DUBLIN, Ohio -- Even par isn't a standard from which Tiger Woods usually could draw a measure of satisfaction -- particularly at a golf course where he averages 69.53 in his career -- but there he was late Thursday afternoon taking sips from a glass he believed was at least half-full.
The defending champion of the Memorial Tournament, Woods scrambled his way to an uninspiring 72 on a damp and relatively defenseless Muirfield Village GC, but he insisted on more than one occasion that he was encouraged.
Kind of. Except for the par-5s.
"I played the par 5s terrible today," he said after not making birdie on any of them.
And then there was his wedge game.
"The wedges were horrible today," he said.
Forget that he only hit 7 of 14 fairways and 10 of 18 greens, that he never hit an approach shot within 12 feet of the flagstick. And that he trails the leaders by seven shots.
There were some silver linings for Woods on a stormy day that caused two suspensions of play.
"I hit some shots today that I haven't hit all year," said Woods, playing his first competitive round since withdrawing from The Players nearly four weeks ago. "The solidness of shaped shots, the trajectory. I haven't hit that all year.
"I didn't do it consistently at all," he added. "It's a starting point. And I've got to build on it from there."
Later he reiterated, "I hit some shots today that the shape, the feel … it felt like last year, and I just need to get back to that."
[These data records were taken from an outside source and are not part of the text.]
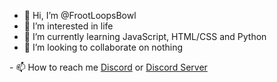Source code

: - 👋 Hi, I’m @FrootLoopsBowl
- 👀 I’m interested in life
- 🌱 I’m currently learning JavaScript, HTML/CSS and Python
- 💞️ I’m looking to collaborate on nothing
<!--- 📫 How to reach me don't --!>
- 📫 How to reach me <a href="https://discord.com/users/906369729386659890">Discord</a> or <a href="https://discord.gg/RMNdbb8cvx">Discord Server</a>

<!---
FrootLoopsBowl/FrootLoopsBowl is a ✨ special ✨ repository because its `README.md` (this file) appears on your GitHub profile.
You can click the Preview link to take a look at your changes.
--->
Settling for such crumbs isn't what you'd expect from Woods, who has said on more that one occasion that his top goal this week is to simply get in four rounds given that he'd only played nine leading into this week because of his self-imposed sabbatical.
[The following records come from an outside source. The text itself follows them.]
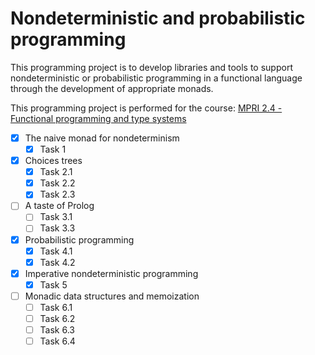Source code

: # Nondeterministic and probabilistic programming

This programming project is to develop libraries and tools to support
nondeterministic or probabilistic programming in a functional language through
the development of appropriate monads.

This programming project is performed for the course: [MPRI 2.4 - Functional programming and type systems](http://gallium.inria.fr/~xleroy/mpri/2-4/index.html#project)

- [x] The naive monad for nondeterminism
  - [x] Task 1
- [x] Choices trees
  - [x] Task 2.1
  - [x] Task 2.2
  - [x] Task 2.3
- [ ] A taste of Prolog
  - [ ] Task 3.1
  - [ ] Task 3.3
- [x] Probabilistic programming
  - [x] Task 4.1
  - [x] Task 4.2
- [x] Imperative nondeterministic programming
  - [x] Task 5
- [ ] Monadic data structures and memoization
  - [ ] Task 6.1
  - [ ] Task 6.2
  - [ ] Task 6.3
  - [ ] Task 6.4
And it's a far cry from the player we saw here last year. Woods never seemed more in command than in the final round, hitting every fairway in a closing 65 that gave him a record fourth title at Jack Nicklaus' tournament. But so much has changed for Woods since then -- with his personal life, his health and his golf swing all off kilter.
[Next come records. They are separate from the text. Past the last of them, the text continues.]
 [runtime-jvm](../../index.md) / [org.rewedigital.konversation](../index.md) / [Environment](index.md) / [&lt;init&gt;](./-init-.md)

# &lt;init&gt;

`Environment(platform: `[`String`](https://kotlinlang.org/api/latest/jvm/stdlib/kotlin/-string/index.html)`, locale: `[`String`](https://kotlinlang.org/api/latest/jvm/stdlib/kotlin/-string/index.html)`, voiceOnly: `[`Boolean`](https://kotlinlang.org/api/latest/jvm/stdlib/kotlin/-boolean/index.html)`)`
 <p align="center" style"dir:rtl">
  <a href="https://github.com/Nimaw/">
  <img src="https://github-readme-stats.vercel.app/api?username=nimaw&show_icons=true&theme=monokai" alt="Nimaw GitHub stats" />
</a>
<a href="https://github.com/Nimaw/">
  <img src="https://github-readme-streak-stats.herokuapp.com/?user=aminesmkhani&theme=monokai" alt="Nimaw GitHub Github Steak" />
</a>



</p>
Woods didn't hit a driver until the 447-yard par-4 sixth hole, opting to lay back as much as 30 yards behind playing partners Steve Stricker and Jason Bohn.
He was so ineffective that he did not birdie any of the par-5 holes at Muirfield Village for the first time since the third round of the 2002 Memorial.
And, yet, there were drops of satisfaction to be siphoned. Like the 6-iron he hit out of a fairway bunker at the par-4 10th for the second of his two birdies that offset bogeys on two of the first four holes. Incredibly, that was the shortest birdie putt he had all day, even though he had wedge in his hands on five occasions.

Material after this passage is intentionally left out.